Don’t you just love a titillating erotic thriller? That delicious blend of mystery and sex is a combination to rival chocolate and peanut butter.

Director Atom Egoyan brings us one called “Chloe.” It’s a remake of a French movie “Nathalie,” which was loosely based on a Sigmund Freud case history called “Homosexuality in a Woman.”
“Chloe” is seducing audiences at the Tropic Cinema.

Amanda Seyfried (the pretty young actress from “Mama Mia” and “Dear John”) takes the title role, a call girl who is hired by a married woman to have an assignation with her wandering husband.

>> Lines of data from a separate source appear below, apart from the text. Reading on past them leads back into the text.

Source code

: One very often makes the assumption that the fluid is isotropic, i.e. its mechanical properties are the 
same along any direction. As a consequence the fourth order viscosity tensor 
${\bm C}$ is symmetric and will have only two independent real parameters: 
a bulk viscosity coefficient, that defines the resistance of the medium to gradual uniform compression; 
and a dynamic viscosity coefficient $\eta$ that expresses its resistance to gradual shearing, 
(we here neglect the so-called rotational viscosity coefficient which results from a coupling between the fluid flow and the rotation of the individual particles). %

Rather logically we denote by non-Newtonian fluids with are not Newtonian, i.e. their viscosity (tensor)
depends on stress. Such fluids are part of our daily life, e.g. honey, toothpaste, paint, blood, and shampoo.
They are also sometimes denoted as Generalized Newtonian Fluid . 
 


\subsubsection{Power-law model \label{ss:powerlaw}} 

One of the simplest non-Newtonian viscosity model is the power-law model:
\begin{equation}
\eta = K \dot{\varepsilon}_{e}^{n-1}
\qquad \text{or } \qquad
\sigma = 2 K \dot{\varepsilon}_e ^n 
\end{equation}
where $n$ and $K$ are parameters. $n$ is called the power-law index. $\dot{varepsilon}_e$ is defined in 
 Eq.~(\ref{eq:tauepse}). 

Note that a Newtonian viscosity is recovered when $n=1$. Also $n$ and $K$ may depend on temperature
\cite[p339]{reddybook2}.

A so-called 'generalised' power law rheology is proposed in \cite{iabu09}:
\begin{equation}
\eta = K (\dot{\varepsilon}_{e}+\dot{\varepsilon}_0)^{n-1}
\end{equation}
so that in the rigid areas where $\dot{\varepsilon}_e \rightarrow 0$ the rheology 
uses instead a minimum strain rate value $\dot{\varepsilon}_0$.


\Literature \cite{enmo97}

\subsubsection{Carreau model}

Julianne Moore (“A Single Man”) is Catherine, the suspicious wife who is worried about her hubby’s fidelity. Liam Neeson (“Taken”) is said spouse, a music professor named David.
Shocking, you say? A wife hiring a call girl to describe sexual encounters with husband. That’s the erotic part.

But as wife and call girl get together for these reports, there’s an attraction. Next thing you know, the two women are having an affair. That’s the erotic part too.
So where’s the mystery? Well, maybe the call girl isn’t what she seems to be. Maybe there’s an element of … untruth in her reports.

Why would a woman engage a prostitute to flirt with her husband and report back rather than hire a private investigator?

In answer, Atom Egoyan hints at the Freudian underpinnings. And he revels in the plot twist his story unveils. “As Chloe says in the beginning, she prides herself on how the client wants to be touched, or what they want to hear. But even in how well-versed this character is, this is a very unusual situation that she’s facing.”

The film’s shocking ending (no, I won’t give it away) has audiences divided. Some hate it; some think it perfect. However, be forewarned that the outcome of this tragic tale differs from the original French version.

Other parts of the script were rewritten on the fly to accommodate Liam Neeson’s absence from the filming when his wife Natasha Richardson died in a skiing accident.

So “Chloe” stands on its own. Not quite like the French film. Not quite like Freud’s case study. Not quite like director Egoyan’s original vision.